When you provide excellent support, people start to trust you and your product. And a plugin is a product, even if it’s completely free and open-source.

Good support is more complex than about writing a short answer once a day. When your plugin gains traction, you’ll get several tickets per day. It’s a lot easier to manage if you’re proactive and answer customers’ questions before they even ask.

Here’s a list of some actions you can take:

  • Create an FAQ section in your repository.
  • Pin the “Before you ask” thread at the top of your support forum, highlighting the troubleshooting tips and FAQ.
  • Make sure your plugin is simple to use and that users know what they should do after they install it. UX is important.
  • Analyze the support questions and fix the pain points. Set up a board where people can vote for the features they want.
  • Create a video showing how the plugin works, and add it to your plugin’s main page in the WordPress.org repository.

It doesn’t really matter what software you use to support your product. The WordPress.org’s official support forum works just as well as email or your own support system. I use WordPress.org’s forum for the free plugins and my own system for the premium plugins.

3. Don’t Use Composer

Composer is package-manager software. A repository of packages is hosted on packagist.org, and you can easily download them to your project. It’s like NPM or Bower for PHP. Managing your third-party packages the way Composer does is a good practice, but don’t use it in your WordPress project.

I know, I dropped a bomb. Let me explain.

Composer is great software. I use it myself, but not in public WordPress projects. The problem lies in conflicts. WordPress doesn’t have any global package manager, so each and every plugin has to load dependencies of their own. When two plugins load the same dependency, it causes a fatal error.

There isn’t really an ideal solution to this problem, but Composer makes it worse. You can bundle the dependency in your source manually and always check whether you are safe to load it.

Composer’s issue with WordPress plugins is still not solved, and there won’t be any viable solution to this problem in the near future.
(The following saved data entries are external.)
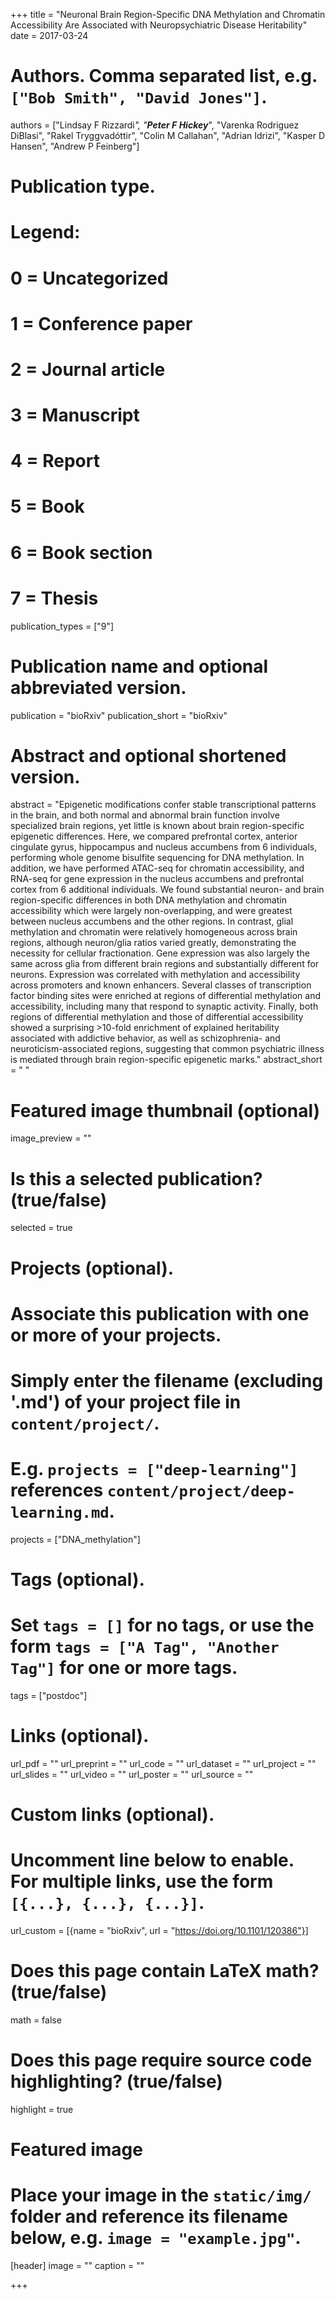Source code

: +++
title = "Neuronal Brain Region-Specific DNA Methylation and Chromatin Accessibility Are Associated with Neuropsychiatric Disease Heritability"
date = 2017-03-24

# Authors. Comma separated list, e.g. `["Bob Smith", "David Jones"]`.
authors = ["Lindsay F Rizzardi<sup>*</sup>", "**Peter F Hickey**<sup>*</sup>", "Varenka Rodriguez DiBlasi", "Rakel Tryggvadóttir", "Colin M Callahan", "Adrian Idrizi", "Kasper D Hansen", "Andrew P Feinberg"]

# Publication type.
# Legend:
# 0 = Uncategorized
# 1 = Conference paper
# 2 = Journal article
# 3 = Manuscript
# 4 = Report
# 5 = Book
# 6 = Book section
# 7 = Thesis
publication_types = ["9"]

# Publication name and optional abbreviated version.
publication = "bioRxiv"
publication_short = "bioRxiv"

# Abstract and optional shortened version.
abstract = "Epigenetic modifications confer stable transcriptional patterns in the brain, and both normal and abnormal brain function involve specialized brain regions, yet little is known about brain region-specific epigenetic differences. Here, we compared prefrontal cortex, anterior cingulate gyrus, hippocampus and nucleus accumbens from 6 individuals, performing whole genome bisulfite sequencing for DNA methylation. In addition, we have performed ATAC-seq for chromatin accessibility, and RNA-seq for gene expression in the nucleus accumbens and prefrontal cortex from 6 additional individuals. We found substantial neuron- and brain region-specific differences in both DNA methylation and chromatin accessibility which were largely non-overlapping, and were greatest between nucleus accumbens and the other regions. In contrast, glial methylation and chromatin were relatively homogeneous across brain regions, although neuron/glia ratios varied greatly, demonstrating the necessity for cellular fractionation. Gene expression was also largely the same across glia from different brain regions and substantially different for neurons. Expression was correlated with methylation and accessibility across promoters and known enhancers. Several classes of transcription factor binding sites were enriched at regions of differential methylation and accessibility, including many that respond to synaptic activity. Finally, both regions of differential methylation and those of differential accessibility showed a surprising >10-fold enrichment of explained heritability associated with addictive behavior, as well as schizophrenia- and neuroticism-associated regions, suggesting that common psychiatric illness is mediated through brain region-specific epigenetic marks."
abstract_short = " "

# Featured image thumbnail (optional)
image_preview = ""

# Is this a selected publication? (true/false)
selected = true

# Projects (optional).
#   Associate this publication with one or more of your projects.
#   Simply enter the filename (excluding '.md') of your project file in `content/project/`.
#   E.g. `projects = ["deep-learning"]` references `content/project/deep-learning.md`.
projects = ["DNA_methylation"]

# Tags (optional).
#   Set `tags = []` for no tags, or use the form `tags = ["A Tag", "Another Tag"]` for one or more tags.
tags = ["postdoc"]

# Links (optional).
url_pdf = ""
url_preprint = ""
url_code = ""
url_dataset = ""
url_project = ""
url_slides = ""
url_video = ""
url_poster = ""
url_source = ""

# Custom links (optional).
#   Uncomment line below to enable. For multiple links, use the form `[{...}, {...}, {...}]`.
url_custom = [{name = "bioRxiv", url = "https://doi.org/10.1101/120386"}]

# Does this page contain LaTeX math? (true/false)
math = false

# Does this page require source code highlighting? (true/false)
highlight = true

# Featured image
# Place your image in the `static/img/` folder and reference its filename below, e.g. `image = "example.jpg"`.
[header]
image = ""
caption = ""

+++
The problem was raised many years ago, and, as you can read in WP Tavern’s article, many developers are trying to solve it, without any luck.

The best you can do is to make sure that the conditions and environment are good to run your code.

4. Reasonably Support Old PHP Versions

Don’t support very old versions of PHP, like 5.2. The security issues and maintenance aren’t worth it, and you’re not going to earn more installations from those older versions.

The Notification plugin’s usage on PHP versions from May 2018. (Large preview)

Go with PHP 5.6 as a minimal requirement, even though official support will be dropped by the end of 2018. WordPress itself requires PHP 7.2.

There’s a movement that discourages support of legacy PHP versions. The Yoast team released the Whip library, which you can include in your plugin and which displays to your users important information about their PHP version and why they should upgrade.

Tell your users which versions you do support, and make sure their website doesn’t break after your plugin is installed on too low a version.

5. Focus On Quality Code

Writing good code is tough in the beginning. It takes time to learn the “SOLID” principles and design patterns and to change old coding habits.

It once took me three days to display a simple string in WordPress, when I decided to rewrite one of my plugins using better coding practices. It was frustrating knowing that it should have taken 30 minutes. Switching my mindset was painful but worth it.